TTIP – the Transatlantic Trade and Investment Partnership – has been dealt a hammer blow by a vote yesterday in the US Senate on another similar trade agreement. TPP – the Trans Pacific Partnership – was curtailed as Democrats in the Senate voted against US president Obama’s plans to grant fast track authority for the legislation. The Trade Promotion Authority (TPA, or fast track) bill fell short of the 60-vote hurdle, failing 52-45. Had it passed, both trade agreements could have proceeded without amendments.
This has implications for TTIP because, as Karen Hansen Khun of Arc2020 sister organisation IATP told us twitter late last night “While most of the attention is on TPP, Fast Track applies to TTIP too!
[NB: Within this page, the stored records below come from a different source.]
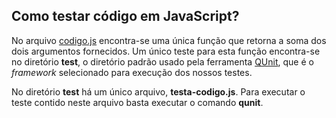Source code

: ## Como testar código em JavaScript?

No arquivo [codigo.js](codigo.js) encontra-se uma única função que retorna a soma dos dois argumentos fornecidos.
Um único teste para esta função encontra-se no diretório **test**, o diretório padrão usado pela ferramenta [QUnit](https://qunitjs.com/), 
que é o *framework* selecionado para execução dos nossos testes.

No diretório **test** há um único arquivo, **testa-codigo.js**. Para executar o teste contido neste arquivo basta executar o comando 
**qunit**. 

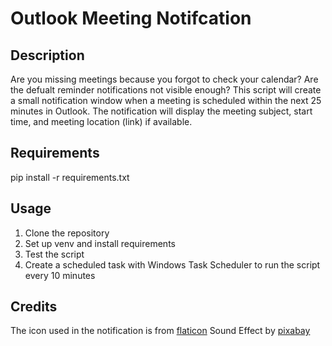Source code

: # Outlook Meeting Notifcation

## Description
Are you missing meetings because you forgot to check your calendar? Are the defualt reminder notifications not visible enough?
This script will create a small notification window when a meeting is scheduled within the next 25 minutes in Outlook. The notification will display the meeting subject, start time, and meeting location (link) if available.

## Requirements
pip install -r requirements.txt

## Usage
1. Clone the repository
2. Set up venv and install requirements
3. Test the script
4. Create a scheduled task with Windows Task Scheduler to run the script every 10 minutes

## Credits
The icon used in the notification is from [flaticon](https://www.flaticon.com/free-icons/phone)
Sound Effect by [pixabay](https://pixabay.com/users/universfield-28281460)
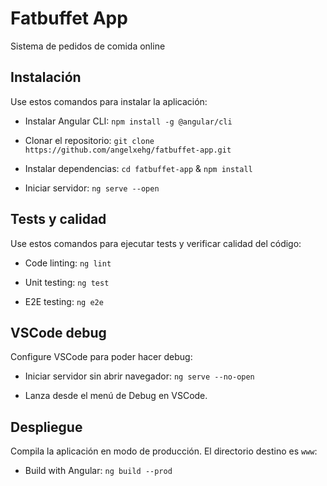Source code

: # Fatbuffet App

Sistema de pedidos de comida online

## Instalación

Use estos comandos para instalar la aplicación:

- Instalar Angular CLI: `npm install -g @angular/cli`

- Clonar el repositorio: `git clone https://github.com/angelxehg/fatbuffet-app.git`

- Instalar dependencias: `cd fatbuffet-app` & `npm install`

- Iniciar servidor: `ng serve --open`

## Tests y calidad

Use estos comandos para ejecutar tests y verificar calidad del código:

- Code linting: `ng lint`

- Unit testing: `ng test`

- E2E testing: `ng e2e`

## VSCode debug

Configure VSCode para poder hacer debug:

- Iniciar servidor sin abrir navegador: `ng serve --no-open`

- Lanza desde el menú de Debug en VSCode.

## Despliegue

Compila la aplicación en modo de producción. El directorio destino es `www`:

- Build with Angular: `ng build --prod`
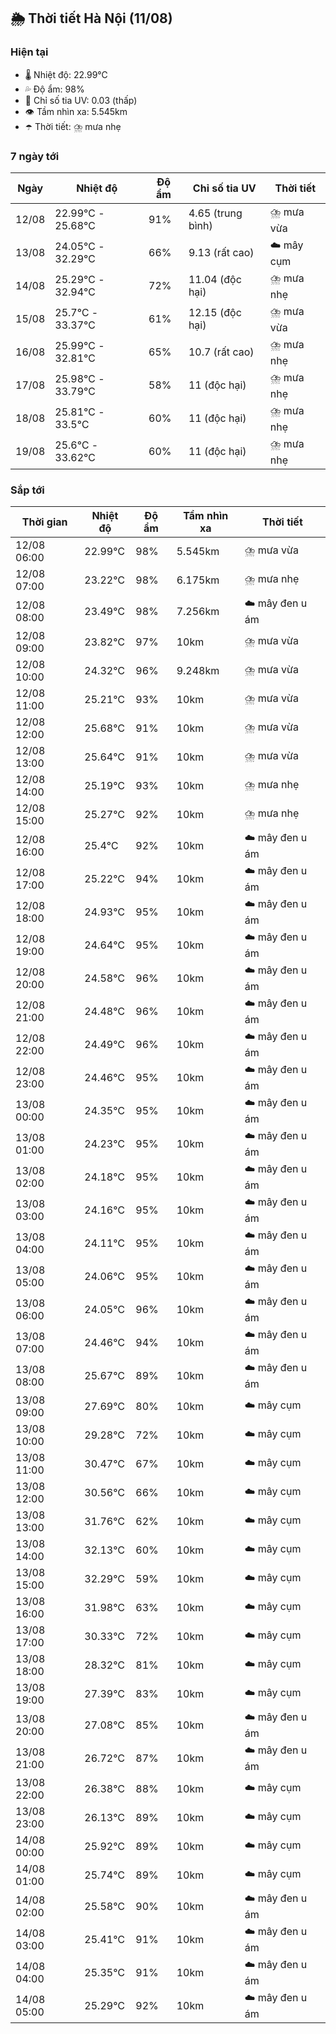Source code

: ## 🌦️ Thời tiết Hà Nội (11/08)

### Hiện tại

- 🌡️ Nhiệt độ: 22.99℃
- 💦 Độ ẩm: 98%
- 🌟 Chỉ số tia UV: 0.03 (thấp)
- 👁️ Tầm nhìn xa: 5.545km
- ☂️ Thời tiết: ⛈️ mưa nhẹ

### 7 ngày tới

| Ngày | Nhiệt độ | Độ ẩm | Chỉ số tia UV | Thời tiết |
| --- | --- | --- | --- | --- |
| 12/08 | 22.99℃ - 25.68℃ | 91% | 4.65 (trung bình) | ⛈️ mưa vừa |
| 13/08 | 24.05℃ - 32.29℃ | 66% | 9.13 (rất cao) | ☁️ mây cụm |
| 14/08 | 25.29℃ - 32.94℃ | 72% | 11.04 (độc hại) | ⛈️ mưa nhẹ |
| 15/08 | 25.7℃ - 33.37℃ | 61% | 12.15 (độc hại) | ⛈️ mưa vừa |
| 16/08 | 25.99℃ - 32.81℃ | 65% | 10.7 (rất cao) | ⛈️ mưa nhẹ |
| 17/08 | 25.98℃ - 33.79℃ | 58% | 11 (độc hại) | ⛈️ mưa nhẹ |
| 18/08 | 25.81℃ - 33.5℃ | 60% | 11 (độc hại) | ⛈️ mưa nhẹ |
| 19/08 | 25.6℃ - 33.62℃ | 60% | 11 (độc hại) | ⛈️ mưa nhẹ |

### Sắp tới

| Thời gian | Nhiệt độ | Độ ẩm | Tầm nhìn xa | Thời tiết |
| --- | --- | --- | --- | --- |
| 12/08 06:00 | 22.99℃ | 98% | 5.545km | ⛈️ mưa vừa |
| 12/08 07:00 | 23.22℃ | 98% | 6.175km | ⛈️ mưa nhẹ |
| 12/08 08:00 | 23.49℃ | 98% | 7.256km | ☁️ mây đen u ám |
| 12/08 09:00 | 23.82℃ | 97% | 10km | ⛈️ mưa vừa |
| 12/08 10:00 | 24.32℃ | 96% | 9.248km | ⛈️ mưa vừa |
| 12/08 11:00 | 25.21℃ | 93% | 10km | ⛈️ mưa vừa |
| 12/08 12:00 | 25.68℃ | 91% | 10km | ⛈️ mưa vừa |
| 12/08 13:00 | 25.64℃ | 91% | 10km | ⛈️ mưa vừa |
| 12/08 14:00 | 25.19℃ | 93% | 10km | ⛈️ mưa nhẹ |
| 12/08 15:00 | 25.27℃ | 92% | 10km | ⛈️ mưa nhẹ |
| 12/08 16:00 | 25.4℃ | 92% | 10km | ☁️ mây đen u ám |
| 12/08 17:00 | 25.22℃ | 94% | 10km | ☁️ mây đen u ám |
| 12/08 18:00 | 24.93℃ | 95% | 10km | ☁️ mây đen u ám |
| 12/08 19:00 | 24.64℃ | 95% | 10km | ☁️ mây đen u ám |
| 12/08 20:00 | 24.58℃ | 96% | 10km | ☁️ mây đen u ám |
| 12/08 21:00 | 24.48℃ | 96% | 10km | ☁️ mây đen u ám |
| 12/08 22:00 | 24.49℃ | 96% | 10km | ☁️ mây đen u ám |
| 12/08 23:00 | 24.46℃ | 95% | 10km | ☁️ mây đen u ám |
| 13/08 00:00 | 24.35℃ | 95% | 10km | ☁️ mây đen u ám |
| 13/08 01:00 | 24.23℃ | 95% | 10km | ☁️ mây đen u ám |
| 13/08 02:00 | 24.18℃ | 95% | 10km | ☁️ mây đen u ám |
| 13/08 03:00 | 24.16℃ | 95% | 10km | ☁️ mây đen u ám |
| 13/08 04:00 | 24.11℃ | 95% | 10km | ☁️ mây đen u ám |
| 13/08 05:00 | 24.06℃ | 95% | 10km | ☁️ mây đen u ám |
| 13/08 06:00 | 24.05℃ | 96% | 10km | ☁️ mây đen u ám |
| 13/08 07:00 | 24.46℃ | 94% | 10km | ☁️ mây đen u ám |
| 13/08 08:00 | 25.67℃ | 89% | 10km | ☁️ mây đen u ám |
| 13/08 09:00 | 27.69℃ | 80% | 10km | ☁️ mây cụm |
| 13/08 10:00 | 29.28℃ | 72% | 10km | ☁️ mây cụm |
| 13/08 11:00 | 30.47℃ | 67% | 10km | ☁️ mây cụm |
| 13/08 12:00 | 30.56℃ | 66% | 10km | ☁️ mây cụm |
| 13/08 13:00 | 31.76℃ | 62% | 10km | ☁️ mây cụm |
| 13/08 14:00 | 32.13℃ | 60% | 10km | ☁️ mây cụm |
| 13/08 15:00 | 32.29℃ | 59% | 10km | ☁️ mây cụm |
| 13/08 16:00 | 31.98℃ | 63% | 10km | ☁️ mây cụm |
| 13/08 17:00 | 30.33℃ | 72% | 10km | ☁️ mây cụm |
| 13/08 18:00 | 28.32℃ | 81% | 10km | ☁️ mây cụm |
| 13/08 19:00 | 27.39℃ | 83% | 10km | ☁️ mây cụm |
| 13/08 20:00 | 27.08℃ | 85% | 10km | ☁️ mây đen u ám |
| 13/08 21:00 | 26.72℃ | 87% | 10km | ☁️ mây đen u ám |
| 13/08 22:00 | 26.38℃ | 88% | 10km | ☁️ mây cụm |
| 13/08 23:00 | 26.13℃ | 89% | 10km | ☁️ mây cụm |
| 14/08 00:00 | 25.92℃ | 89% | 10km | ☁️ mây cụm |
| 14/08 01:00 | 25.74℃ | 89% | 10km | ☁️ mây cụm |
| 14/08 02:00 | 25.58℃ | 90% | 10km | ☁️ mây đen u ám |
| 14/08 03:00 | 25.41℃ | 91% | 10km | ☁️ mây đen u ám |
| 14/08 04:00 | 25.35℃ | 91% | 10km | ☁️ mây đen u ám |
| 14/08 05:00 | 25.29℃ | 92% | 10km | ☁️ mây đen u ám |
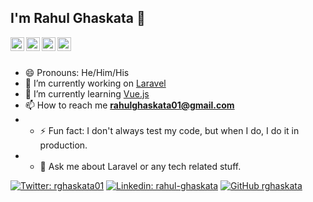 ## I'm Rahul Ghaskata 👋

<a href="https://www.linkedin.com/in/rahul-ghaskata">
  <img align="left" alt="RG's Linkdein" width="22px" src="https://cdn.jsdelivr.net/npm/simple-icons@v3/icons/linkedin.svg" />
</a>
<a href="https://twitter.com/rghaskata01">
  <img align="left" alt="RG's Twitter" width="22px" src="https://cdn.jsdelivr.net/npm/simple-icons@v3/icons/twitter.svg" />
</a>
<a href="https://instagram.com/rahulll.01">
  <img align="left" alt="RG's Insta" width="22px" src="https://cdn.jsdelivr.net/npm/simple-icons@v3/icons/instagram.svg" />
</a>
<a href="https://github.com/rghaskata">
  <img align="left" alt="RG's Github" width="22px" src="https://cdn.jsdelivr.net/npm/simple-icons@v3/icons/github.svg" />
</a>
<br/>
<br/>

- 😄 Pronouns: He/Him/His
- 🔭 I’m currently working on [Laravel](http://laravel.com)
- 🌱 I’m currently learning [Vue.js](https://vuejs.org/)
- 📫 How to reach me **rahulghaskata01@gmail.com**
- - ⚡ Fun fact: I don't always test my code, but when I do, I do it in production.
- - 💬 Ask me about Laravel or any tech related stuff.

[![Twitter: rghaskata01](https://img.shields.io/twitter/follow/rghaskata01?style=social)](https://twitter.com/rghaskata01)
[![Linkedin: rahul-ghaskata](https://img.shields.io/badge/-rahul-ghaskata-blue?style=flat-square&logo=Linkedin&logoColor=white&link=https://www.linkedin.com/in/rahul-ghaskata/)](https://www.linkedin.com/in/rahul-ghaskata/)
[![GitHub rghaskata](https://img.shields.io/github/followers/rghaskata?label=follow&style=social)](https://github.com/rghaskata)
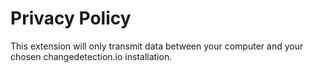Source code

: # Privacy Policy

This extension will only transmit data between your computer and your chosen changedetection.io installation.

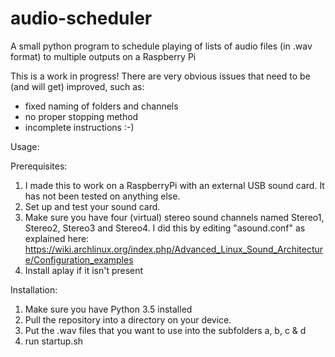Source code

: # audio-scheduler
A small python program to schedule playing of lists of audio files (in .wav format) to multiple outputs on a Raspberry Pi

This is a work in progress! There are very obvious issues that need to be (and will get) improved, such as:
- fixed naming of folders and channels
- no proper stopping method
- incomplete instructions :-)

Usage: 

Prerequisites:
1. I made this to work on a RaspberryPi with an external USB sound card. It has not been tested on anything else.
2. Set up and test your sound card.
3. Make sure you have four (virtual) stereo sound channels named Stereo1, Stereo2, Stereo3 and Stereo4. I did this by editing "asound.conf" as explained here: https://wiki.archlinux.org/index.php/Advanced_Linux_Sound_Architecture/Configuration_examples
4. Install aplay if it isn't present

Installation:
1. Make sure you have Python 3.5 installed
2. Pull the repository into a directory on your device.
3. Put the .wav files that you want to use into the subfolders a, b, c & d 
4. run startup.sh
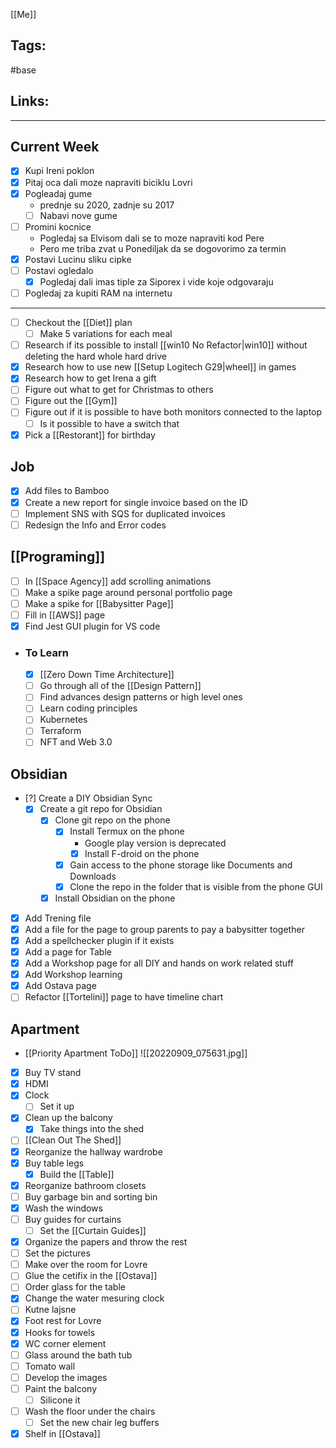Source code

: [[Me]]

## Tags:
#base

## Links:

---
## Current Week
- [x] Kupi Ireni poklon
- [x] Pitaj oca dali moze napraviti biciklu Lovri
- [x] Pogleadaj gume
	- prednje su 2020, zadnje su 2017
	- [ ] Nabavi nove gume
- [ ] Promini kocnice
	- Pogledaj sa Elvisom dali se to moze napraviti kod Pere
	- Pero me triba zvat u Ponediljak da se dogovorimo za termin
- [x] Postavi Lucinu sliku cipke
- [ ] Postavi ogledalo
	- [x] Pogledaj dali imas tiple za Siporex i vide koje odgovaraju
- [ ] Pogledaj za kupiti RAM na internetu
---

- [ ] Checkout the [[Diet]] plan
	- [ ] Make 5 variations for each meal
- [ ] Research if its possible to install [[win10 No Refactor|win10]] without deleting the hard whole hard drive
- [x] Research how to use new [[Setup Logitech G29|wheel]] in games
- [x] Research how to get Irena a gift
- [ ] Figure out what to get for Christmas to others
- [ ] Figure out the [[Gym]]
- [ ] Figure out if it is possible to have both monitors connected to the laptop
	- [ ] Is it possible to have a switch that
- [x] Pick a [[Restorant]] for birthday

## Job
- [x] Add files to Bamboo
- [x] Create a new report for single invoice based on the ID
- [ ] Implement SNS with SQS for duplicated invoices
- [ ] Redesign the Info and Error codes

## [[Programing]]
- [ ] In [[Space Agency]] add scrolling animations
- [ ] Make a spike page around personal portfolio page
- [ ] Make a spike for [[Babysitter Page]]
- [ ] Fill in [[AWS]] page
- [x] Find Jest GUI plugin for VS code
- ### To Learn
	- [x] [[Zero Down Time Architecture]]
	- [ ] Go through all of the [[Design Pattern]]
	- [ ] Find advances design patterns or high level ones
	- [ ] Learn coding principles
	- [ ] Kubernetes
	- [ ] Terraform
	- [ ] NFT and Web 3.0

## Obsidian
- [?] Create a DIY Obsidian Sync
	- [x] Create a git repo for Obsidian
		- [x] Clone git repo on the phone
			- [x] Install Termux on the phone
				- Google play version is deprecated
				- [x] Install F-droid on the phone
			- [x] Gain access to the phone storage like Documents and Downloads
			- [x] Clone the repo in the folder that is visible from the phone GUI
		- [x] Install Obsidian on the phone
- [x] Add Trening file
- [x] Add a file for the page to group parents to pay a babysitter together
- [x] Add a spellchecker plugin if it exists
- [x] Add a page for Table
- [x] Add a Workshop page for all DIY and hands on work related stuff
- [x] Add Workshop learning
- [x] Add Ostava page
- [ ] Refactor [[Tortelini]] page to have timeline chart
## Apartment
- [[Priority Apartment ToDo]]
![[20220909_075631.jpg]]
- [x] Buy TV stand
- [x] HDMI
- [x] Clock
	- [ ] Set it up
- [x] Clean up the balcony
	- [x] Take things into the shed
- [ ] [[Clean Out The Shed]]
- [x] Reorganize the hallway wardrobe
- [x] Buy table legs
	- [x] Build the [[Table]]
- [x] Reorganize bathroom closets
- [ ] Buy garbage bin and sorting bin
- [x] Wash the windows
- [ ] Buy guides for curtains
	- [ ] Set the [[Curtain Guides]]
- [x] Organize the papers and throw the rest
- [ ] Set the pictures
- [ ] Make over the room for Lovre
- [ ] Glue the cetifix in the [[Ostava]]
- [ ] Order glass for the table
- [x] Change the water mesuring clock
- [ ] Kutne lajsne
- [x] Foot rest for Lovre
- [x] Hooks for towels
- [x] WC corner element
- [ ] Glass around the bath tub
- [ ] Tomato wall
- [ ] Develop the images
- [ ] Paint the balcony
	- [ ] Silicone it
- [ ] Wash the floor under the chairs
	- [ ] Set the new chair leg buffers
- [x] Shelf in [[Ostava]]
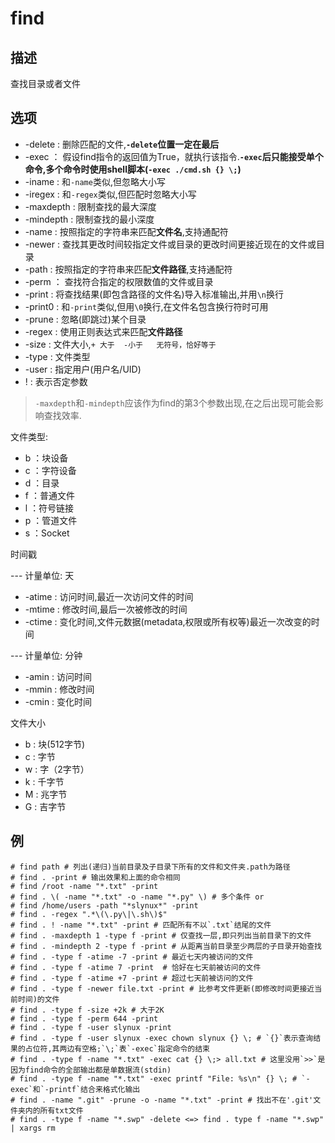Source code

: # find

## 描述

查找目录或者文件

## 选项

- -delete : 删除匹配的文件,**`-delete`位置一定在最后**
- -exec ： 假设find指令的返回值为True，就执行该指令.**`-exec`后只能接受单个命令,多个命令时使用shell脚本(`-exec ./cmd.sh {} \;`)**
- -iname : 和`-name`类似,但忽略大小写
- -iregex : 和`-regex`类似,但匹配时忽略大小写
- -maxdepth : 限制查找的最大深度
- -mindepth : 限制查找的最小深度
- -name : 按照指定的字符串来匹配**文件名**,支持通配符
- -newer : 查找其更改时间较指定文件或目录的更改时间更接近现在的文件或目录
- -path : 按照指定的字符串来匹配**文件路径**,支持通配符
- -perm ： 查找符合指定的权限数值的文件或目录
- -print : 将查找结果(即包含路径的文件名)导入标准输出,并用`\n`换行
- -print0 : 和`-print`类似,但用`\0`换行,在文件名包含换行符时可用
- -prune : 忽略(即跳过)某个目录
- -regex : 使用正则表达式来匹配**文件路径**
- -size : 文件大小,`+ 大于  -小于   无符号，恰好等于`
- -type : 文件类型
- -user : 指定用户(用户名/UID)
- ! : 表示否定参数

> `-maxdepth`和`-mindepth`应该作为find的第3个参数出现,在之后出现可能会影响查找效率.

文件类型:

- b ：块设备
- c ：字符设备
- d ：目录
- f ：普通文件
- l ：符号链接
- p ：管道文件
- s ：Socket

时间戳

--- 计量单位: 天
- -atime : 访问时间,最近一次访问文件的时间
- -mtime : 修改时间,最后一次被修改的时间
- -ctime : 变化时间,文件元数据(metadata,权限或所有权等)最近一次改变的时间

--- 计量单位: 分钟
- -amin : 访问时间
- -mmin : 修改时间
- -cmin : 变化时间

文件大小

- b : 块(512字节)
- c : 字节
- w : 字（2字节）
- k : 千字节
- M : 兆字节
- G : 吉字节

## 例

    # find path # 列出(递归)当前目录及子目录下所有的文件和文件夹.path为路径
    # find . -print # 输出效果和上面的命令相同
    # find /root -name "*.txt" -print
    # find . \( -name "*.txt" -o -name "*.py" \) # 多个条件 or
    # find /home/users -path "*slynux*" -print
    # find . -regex ".*\(\.py\|\.sh\)$"
    # find . ! -name "*.txt" -print # 匹配所有不以`.txt`结尾的文件
    # find . -maxdepth 1 -type f -print # 仅查找一层,即只列出当前目录下的文件
    # find . -mindepth 2 -type f -print # 从距离当前目录至少两层的子目录开始查找
    # find . -type f -atime -7 -print # 最近七天内被访问的文件
    # find . -type f -atime 7 -print  # 恰好在七天前被访问的文件
    # find . -type f -atime +7 -print # 超过七天前被访问的文件
    # find . -type f -newer file.txt -print # 比参考文件更新(即修改时间更接近当前时间)的文件
    # find . -type f -size +2k # 大于2K
    # find . -type f -perm 644 -print
    # find . -type f -user slynux -print
    # find . -type f -user slynux -exec chown slynux {} \; # `{}`表示查询结果的占位符,其两边有空格;`\;`表`-exec`指定命令的结束
    # find . -type f -name "*.txt" -exec cat {} \;> all.txt # 这里没用`>>`是因为find命令的全部输出都是单数据流(stdin)
    # find . -type f -name "*.txt" -exec printf "File: %s\n" {} \; # `-exec`和`-printf`结合来格式化输出
    # find . -name ".git" -prune -o -name "*.txt" -print # 找出不在'.git'文件夹内的所有txt文件
    # find . -type f -name "*.swp" -delete <=> find . type f -name "*.swp" | xargs rm
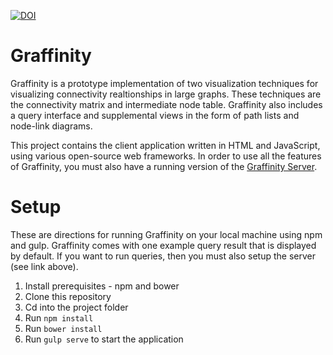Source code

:[![DOI](https://zenodo.org/badge/55440347.svg)](https://zenodo.org/badge/latestdoi/55440347)

# Graffinity

Graffinity is a prototype implementation of two visualization techniques for visualizing connectivity realtionships in large graphs. These techniques are the connectivity matrix and intermediate node table. Graffinity also includes a query interface and supplemental views in the form of path lists and node-link diagrams. 

This project contains the client application written in HTML and JavaScript, using various open-source web frameworks. In order to use all the features of Graffinity, you must also have a running version of the [Graffinity Server](http://github.com/visdesignlab/graffinity_server).

# Setup 

These are directions for running Graffinity on your local machine using npm and gulp. Graffinity comes with one example query result that is displayed by default. If you want to run queries, then you must also setup the server (see link above). 

1. Install prerequisites - npm and bower
1. Clone this repository
1. Cd into the project folder
1. Run `npm install`
1. Run `bower install`
1. Run `gulp serve` to start the application

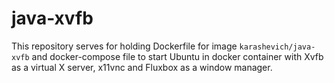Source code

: # java-xvfb

This repository serves for holding Dockerfile for image `karashevich/java-xvfb` and docker-compose file to start Ubuntu in docker container with Xvfb as a virtual X server, x11vnc and Fluxbox as a window manager.
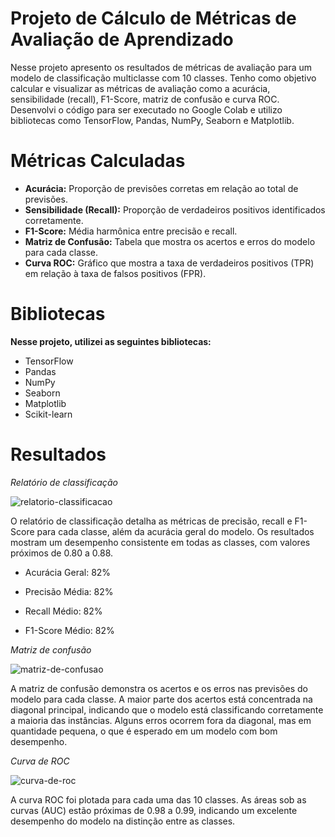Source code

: # Projeto de Cálculo de Métricas de Avaliação de Aprendizado
Nesse projeto apresento os resultados de métricas de avaliação para um modelo de classificação multiclasse com 10 classes. Tenho como objetivo calcular e visualizar as métricas de avaliação como a acurácia, sensibilidade (recall), F1-Score, matriz de confusão e curva ROC. Desenvolvi o código para ser executado no Google Colab e utilizo bibliotecas como TensorFlow, Pandas, NumPy, Seaborn e Matplotlib.

# Métricas Calculadas
* **Acurácia:** Proporção de previsões corretas em relação ao total de previsões.
* **Sensibilidade (Recall):** Proporção de verdadeiros positivos identificados corretamente.
* **F1-Score:** Média harmônica entre precisão e recall.
* **Matriz de Confusão:** Tabela que mostra os acertos e erros do modelo para cada classe.
* **Curva ROC:** Gráfico que mostra a taxa de verdadeiros positivos (TPR) em relação à taxa de falsos positivos (FPR).

# Bibliotecas
**Nesse projeto, utilizei as seguintes bibliotecas:**
* TensorFlow
* Pandas
* NumPy
* Seaborn
* Matplotlib
* Scikit-learn

# Resultados

*Relatório de classificação*

![relatorio-classificacao](https://github.com/user-attachments/assets/7c4c3f28-79a7-4997-9906-eddf3fbcc067)
 


O relatório de classificação detalha as métricas de precisão, recall e F1-Score para cada classe, além da acurácia geral do modelo. Os resultados mostram um desempenho consistente em todas as classes, com valores próximos de 0.80 a 0.88.

   * Acurácia Geral: 82%

   * Precisão Média: 82%

   * Recall Médio: 82%

   * F1-Score Médio: 82%


*Matriz de confusão*

![matriz-de-confusao](https://github.com/user-attachments/assets/680bf8f2-7fe1-424b-adb3-a9c20f9d9d62)



A matriz de confusão demonstra os acertos e os erros nas previsões do modelo para cada classe. A maior parte dos acertos está concentrada na diagonal principal, indicando que o modelo está classificando corretamente a maioria das instâncias. Alguns erros ocorrem fora da diagonal, mas em quantidade pequena, o que é esperado em um modelo com bom desempenho.


*Curva de ROC*

![curva-de-roc](https://github.com/user-attachments/assets/a67a0058-7503-4c40-af80-0acfd6e7ebb6)



A curva ROC foi plotada para cada uma das 10 classes. As áreas sob as curvas (AUC) estão próximas de 0.98 a 0.99, indicando um excelente desempenho do modelo na distinção entre as classes.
Includes a big focus on ISDS.”
This Senate vote then, places a serious hurdle in the way of TTIP. Fast track was to be used in both TPP and TTIP: its rejection seriously hinders the progress of TTIP.
According to Alexander Bolton writing in The Hill yesterday “The legislation faces even stronger opposition from Democrats in the House, and the surprise Senate failure could signal the beginning of the end for one of Obama’s top priorities.”
Likewise, the Guardian adds “it is seen as highly unlikely that international diplomats can complete either of the two giant trade deals currently in negotiation: the Trans-Pacific Partnership (TPP) and the Transatlantic Trade and Investment Partnership (TTIP).”
Obama had formed a bipartisan alliance with Republicans on the issue, but underestimated opposition within the Democrats, spurred on by powerful campaigning by labour unions and the NGO/CSO sector in the US.
TPP is the Pacific rim version of TTIP, covering eleven countries from Vietnam to Australia but excluding China, who are negotiating a separate deal expected to conclude in 20205.
But is the legislation scuppered or just stymied? According to the New York Times, the vote “presented Mr. Obama what might be a no-win situation. He may have to accept trade enforcement provisions he does not want in order to propel the trade legislation through the Senate, but those same provisions might doom the Pacific trade negotiations that legislation is supposed to lift.”
All told, both TPP and TTIP have been severely curtailed by this vote. Importantly this shows how politicians can be swayed on both TPP and TTIP: in the US, there had been consensus at an earlier stage in the finance Committee.
And as Doru Frantescu wrote in Euractiv, a similar process has happened in Europe too. Writing on the likely TTIP voting patterns in the European Parliament for the June Plenary: “the balance of power may still change before the end of the negotiations and the ratification by the EP, if the ‘against’ camp becomes more successful in convincing and mobilising the public opinion, exactly as it happened in the case of ACTA (who initially had the support of a narrow majority in the EP, but in the end the tide turned overwhelmingly against it).”
It seems more likely now, following this Senate vote on TPP, that MEPs will start to take far more seriously the undeniable civil society momentum to scupper TTIP.